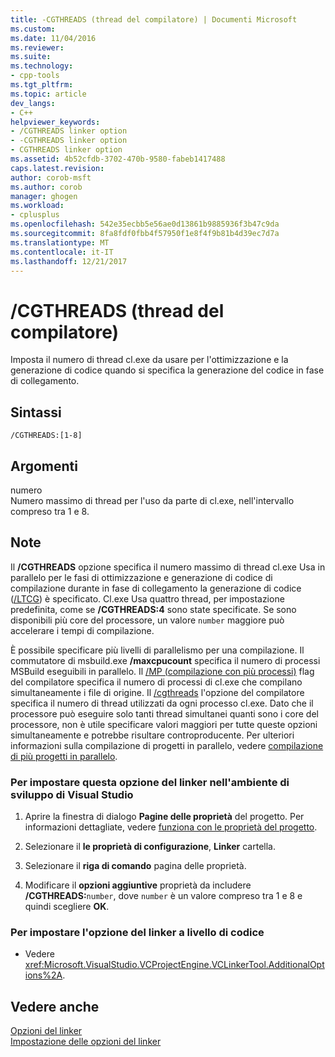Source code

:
 ```yaml
---
title: -CGTHREADS (thread del compilatore) | Documenti Microsoft
ms.custom: 
ms.date: 11/04/2016
ms.reviewer: 
ms.suite: 
ms.technology:
- cpp-tools
ms.tgt_pltfrm: 
ms.topic: article
dev_langs:
- C++
helpviewer_keywords:
- /CGTHREADS linker option
- -CGTHREADS linker option
- CGTHREADS linker option
ms.assetid: 4b52cfdb-3702-470b-9580-fabeb1417488
caps.latest.revision: 
author: corob-msft
ms.author: corob
manager: ghogen
ms.workload:
- cplusplus
ms.openlocfilehash: 542e35ecbb5e56ae0d13861b9885936f3b47c9da
ms.sourcegitcommit: 8fa8fdf0fbb4f57950f1e8f4f9b81b4d39ec7d7a
ms.translationtype: MT
ms.contentlocale: it-IT
ms.lasthandoff: 12/21/2017
---
```

# <a name="cgthreads-compiler-threads"></a>/CGTHREADS (thread del compilatore)
Imposta il numero di thread cl.exe da usare per l'ottimizzazione e la generazione di codice quando si specifica la generazione del codice in fase di collegamento.  
  
## <a name="syntax"></a>Sintassi  
  
```  
/CGTHREADS:[1-8]  
```  
  
## <a name="arguments"></a>Argomenti  
 numero  
 Numero massimo di thread per l'uso da parte di cl.exe, nell'intervallo compreso tra 1 e 8.  
  
## <a name="remarks"></a>Note  
 Il **/CGTHREADS** opzione specifica il numero massimo di thread cl.exe Usa in parallelo per le fasi di ottimizzazione e generazione di codice di compilazione durante in fase di collegamento la generazione di codice ([/LTCG](../../build/reference/ltcg-link-time-code-generation.md)) è specificato. Cl.exe Usa quattro thread, per impostazione predefinita, come se **/CGTHREADS:4** sono state specificate. Se sono disponibili più core del processore, un valore `number` maggiore può accelerare i tempi di compilazione.  
  
 È possibile specificare più livelli di parallelismo per una compilazione. Il commutatore di msbuild.exe **/maxcpucount** specifica il numero di processi MSBuild eseguibili in parallelo. Il [/MP (compilazione con più processi)](../../build/reference/mp-build-with-multiple-processes.md) flag del compilatore specifica il numero di processi di cl.exe che compilano simultaneamente i file di origine. Il [/cgthreads](../../build/reference/cgthreads-code-generation-threads.md) l'opzione del compilatore specifica il numero di thread utilizzati da ogni processo cl.exe. Dato che il processore può eseguire solo tanti thread simultanei quanti sono i core del processore, non è utile specificare valori maggiori per tutte queste opzioni simultaneamente e potrebbe risultare controproducente. Per ulteriori informazioni sulla compilazione di progetti in parallelo, vedere [compilazione di più progetti in parallelo](/visualstudio/msbuild/building-multiple-projects-in-parallel-with-msbuild).  
  
### <a name="to-set-this-linker-option-in-the-visual-studio-development-environment"></a>Per impostare questa opzione del linker nell'ambiente di sviluppo di Visual Studio  
  
1.  Aprire la finestra di dialogo **Pagine delle proprietà** del progetto. Per informazioni dettagliate, vedere [funziona con le proprietà del progetto](../../ide/working-with-project-properties.md).  
  
2.  Selezionare il **le proprietà di configurazione**, **Linker** cartella.  
  
3.  Selezionare il **riga di comando** pagina delle proprietà.  
  
4.  Modificare il **opzioni aggiuntive** proprietà da includere **/CGTHREADS:**`number`, dove `number` è un valore compreso tra 1 e 8 e quindi scegliere **OK**.  
  
### <a name="to-set-this-linker-option-programmatically"></a>Per impostare l'opzione del linker a livello di codice  
  
-   Vedere <xref:Microsoft.VisualStudio.VCProjectEngine.VCLinkerTool.AdditionalOptions%2A>.  
  
## <a name="see-also"></a>Vedere anche  
 [Opzioni del linker](../../build/reference/linker-options.md)   
 [Impostazione delle opzioni del linker](../../build/reference/setting-linker-options.md)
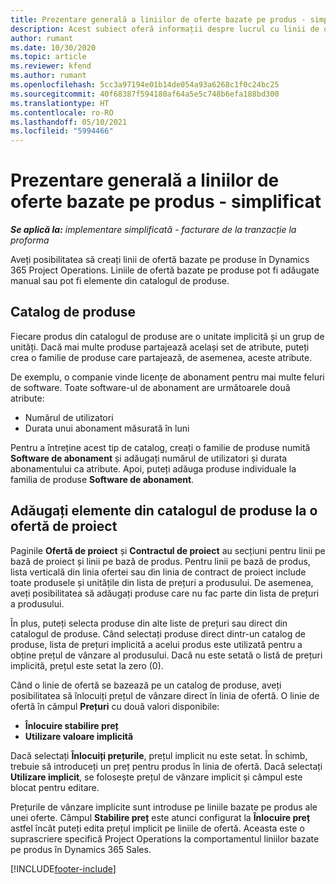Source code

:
 ```yaml
---
title: Prezentare generală a liniilor de oferte bazate pe produs - simplificat
description: Acest subiect oferă informații despre lucrul cu linii de ofertă bazate pe produs.
author: rumant
ms.date: 10/30/2020
ms.topic: article
ms.reviewer: kfend
ms.author: rumant
ms.openlocfilehash: 5cc3a97194e01b14de054a93a6268c1f0c24bc25
ms.sourcegitcommit: 40f68387f594180af64a5e5c748b6efa188bd300
ms.translationtype: HT
ms.contentlocale: ro-RO
ms.lasthandoff: 05/10/2021
ms.locfileid: "5994466"
---
```

# <a name="product-based-quote-lines-overview---lite"></a>Prezentare generală a liniilor de oferte bazate pe produs - simplificat

_**Se aplică la:** implementare simplificată - facturare de la tranzacție la proforma_

Aveți posibilitatea să creați linii de ofertă bazate pe produse în Dynamics 365 Project Operations. Liniile de ofertă bazate pe produse pot fi adăugate manual sau pot fi elemente din catalogul de produse.

## <a name="product-catalog"></a>Catalog de produse

Fiecare produs din catalogul de produse are o unitate implicită și un grup de unități. Dacă mai multe produse partajează același set de atribute, puteți crea o familie de produse care partajează, de asemenea, aceste atribute. 

De exemplu, o companie vinde licențe de abonament pentru mai multe feluri de software. Toate software-ul de abonament are următoarele două atribute:

- Numărul de utilizatori
- Durata unui abonament măsurată în luni

Pentru a întreține acest tip de catalog, creați o familie de produse numită **Software de abonament** și adăugați numărul de utilizatori și durata abonamentului ca atribute. Apoi, puteți adăuga produse individuale la familia de produse **Software de abonament**.

## <a name="add-product-catalog-items-to-a-project-quote"></a>Adăugați elemente din catalogul de produse la o ofertă de proiect

Paginile **Ofertă de proiect** și **Contractul de proiect** au secțiuni pentru linii pe bază de proiect și linii pe bază de produs. Pentru linii pe bază de produs, lista verticală din linia ofertei sau din linia de contract de proiect include toate produsele și unitățile din lista de prețuri a produsului. De asemenea, aveți posibilitatea să adăugați produse care nu fac parte din lista de prețuri a produsului.

În plus, puteți selecta produse din alte liste de prețuri sau direct din catalogul de produse. Când selectați produse direct dintr-un catalog de produse, lista de prețuri implicită a acelui produs este utilizată pentru a obține prețul de vânzare al produsului. Dacă nu este setată o listă de prețuri implicită, prețul este setat la zero (0).

Când o linie de ofertă se bazează pe un catalog de produse, aveți posibilitatea să înlocuiți prețul de vânzare direct în linia de ofertă. O linie de ofertă în câmpul **Prețuri** cu două valori disponibile:

- **Înlocuire stabilire preț**
- **Utilizare valoare implicită**

Dacă selectați **Înlocuiți prețurile**, prețul implicit nu este setat. În schimb, trebuie să introduceți un preț pentru produs în linia de ofertă. Dacă selectați **Utilizare implicit**, se folosește prețul de vânzare implicit și câmpul este blocat pentru editare.

Prețurile de vânzare implicite sunt introduse pe liniile bazate pe produs ale unei oferte. Câmpul **Stabilire preț** este atunci configurat la **Înlocuire preț** astfel încât puteți edita prețul implicit pe liniile de ofertă. Aceasta este o suprascriere specifică Project Operations la comportamentul liniilor bazate pe produs în Dynamics 365 Sales.


[!INCLUDE[footer-include](../../includes/footer-banner.md)]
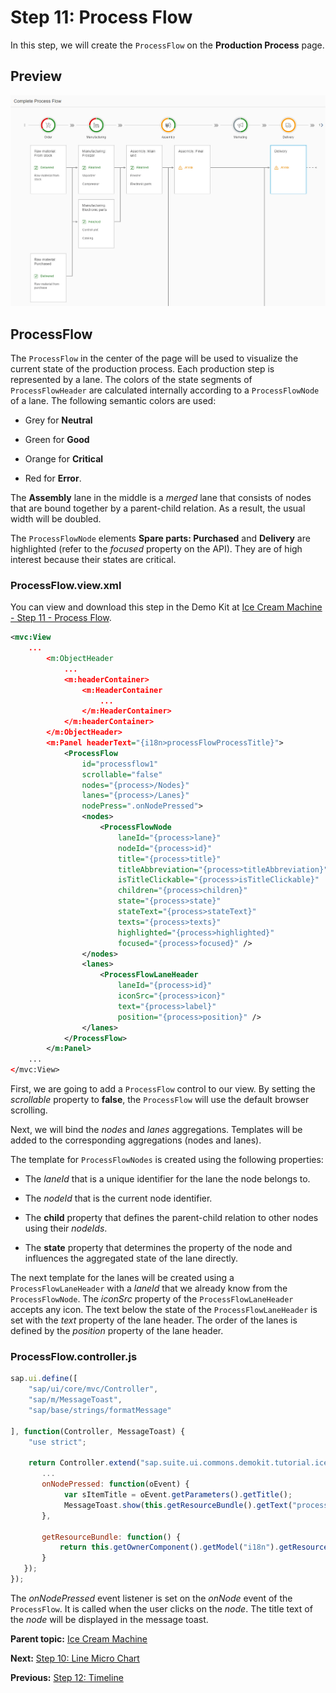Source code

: <!-- loio452ff8c4f12f4f04b3855186c7fa1adc -->

# Step 11: Process Flow

In this step, we will create the `ProcessFlow` on the **Production Process** page.



<a name="loio452ff8c4f12f4f04b3855186c7fa1adc__section_vtd_2wr_l1b"/>

## Preview

 ![](images/Step10_1_a4df9ef.png) 



<a name="loio452ff8c4f12f4f04b3855186c7fa1adc__section_n3b_ywr_l1b"/>

## ProcessFlow

The `ProcessFlow` in the center of the page will be used to visualize the current state of the production process. Each production step is represented by a lane. The colors of the state segments of `ProcessFlowHeader` are calculated internally according to a `ProcessFlowNode` of a lane. The following semantic colors are used:

-   Grey for **Neutral**

-   Green for **Good**

-   Orange for **Critical**

-   Red for **Error**.


The **Assembly** lane in the middle is a *merged* lane that consists of nodes that are bound together by a parent-child relation. As a result, the usual width will be doubled.

The `ProcessFlowNode` elements **Spare parts: Purchased** and **Delivery** are highlighted \(refer to the *focused* property on the API\). They are of high interest because their states are critical.



### ProcessFlow.view.xml

You can view and download this step in the Demo Kit at [Ice Cream Machine - Step 11 - Process Flow](https://ui5.sap.com/#/entity/sap.suite.ui.commons.tutorial.icecream/sample/sap.suite.ui.commons.tutorial.icecream.11).

```xml
<mvc:View
    ...
        <m:ObjectHeader
            ...
            <m:headerContainer>
                <m:HeaderContainer
                    ...
                </m:HeaderContainer>
            </m:headerContainer>
        </m:ObjectHeader>
        <m:Panel headerText="{i18n>processFlowProcessTitle}">
            <ProcessFlow
                id="processflow1"
                scrollable="false"
                nodes="{process>/Nodes}"
                lanes="{process>/Lanes}"
                nodePress=".onNodePressed">
                <nodes>
                    <ProcessFlowNode
                        laneId="{process>lane}"
                        nodeId="{process>id}"
                        title="{process>title}"
                        titleAbbreviation="{process>titleAbbreviation}"
                        isTitleClickable="{process>isTitleClickable}"
                        children="{process>children}"
                        state="{process>state}"
                        stateText="{process>stateText}"
                        texts="{process>texts}"
                        highlighted="{process>highlighted}"
                        focused="{process>focused}" />
                </nodes>
                <lanes>
                    <ProcessFlowLaneHeader
                        laneId="{process>id}"
                        iconSrc="{process>icon}"
                        text="{process>label}"
                        position="{process>position}" />
                </lanes>
            </ProcessFlow>
        </m:Panel>
    ...
</mvc:View>
```

First, we are going to add a `ProcessFlow` control to our view. By setting the *scrollable* property to **false**, the `ProcessFlow` will use the default browser scrolling.

Next, we will bind the *nodes* and *lanes* aggregations. Templates will be added to the corresponding aggregations \(nodes and lanes\).

The template for `ProcessFlowNodes` is created using the following properties:

-   The *laneId* that is a unique identifier for the lane the node belongs to.

-   The *nodeId* that is the current node identifier.

-   The **child** property that defines the parent-child relation to other nodes using their *nodeIds*.

-   The **state** property that determines the property of the node and influences the aggregated state of the lane directly.


The next template for the lanes will be created using a `ProcessFlowLaneHeader` with a *laneId* that we already know from the `ProcessFlowNode`. The *iconSrc* property of the `ProcessFlowLaneHeader` accepts any icon. The text below the state of the `ProcessFlowLaneHeader` is set with the *text* property of the lane header. The order of the lanes is defined by the *position* property of the lane header.





### ProcessFlow.controller.js

```js
sap.ui.define([
    "sap/ui/core/mvc/Controller",
    "sap/m/MessageToast",
    "sap/base/strings/formatMessage"

], function(Controller, MessageToast) {
    "use strict";

    return Controller.extend("sap.suite.ui.commons.demokit.tutorial.icecream.11.controller.ProcessFlow", {
       ...
       onNodePressed: function(oEvent) {
            var sItemTitle = oEvent.getParameters().getTitle();
            MessageToast.show(this.getResourceBundle().getText("processFlowNodeClickedMessage", [sItemTitle]));
       },

       getResourceBundle: function() {
           return this.getOwnerComponent().getModel("i18n").getResourceBundle();
       }
   });
});
```

The *onNodePressed* event listener is set on the *onNode* event of the `ProcessFlow`. It is called when the user clicks on the *node*. The title text of the *node* will be displayed in the message toast.

**Parent topic:** [Ice Cream Machine](ice-cream-machine-e5b7f8a.md "In this tutorial, we will show you how to use SAPUI5 controls like Generic Tiles, Micro Charts, and Process Flow.")

**Next:** [Step 10: Line Micro Chart](step-10-line-micro-chart-819beea.md "In this step, we will create the LineMicroChart on the Production Process page.")

**Previous:** [Step 12: Timeline](step-12-timeline-4f36786.md "Use this step to learn how to set up a page where your customers can post their reviews of the ice cream machine.")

━━━━━━━━━━━━━━━━━━━━

WORK ITEM — Among the records above, extract exactly the lines from the line with "current node identifier." to the line with "the lane directly.", both lines included, and leave out the rest.

SOLUTION TO THE EXERCISE —
-   The *nodeId* that is the current node identifier.

-   The **child** property that defines the parent-child relation to other nodes using their *nodeIds*.

-   The **state** property that determines the property of the node and influences the aggregated state of the lane directly.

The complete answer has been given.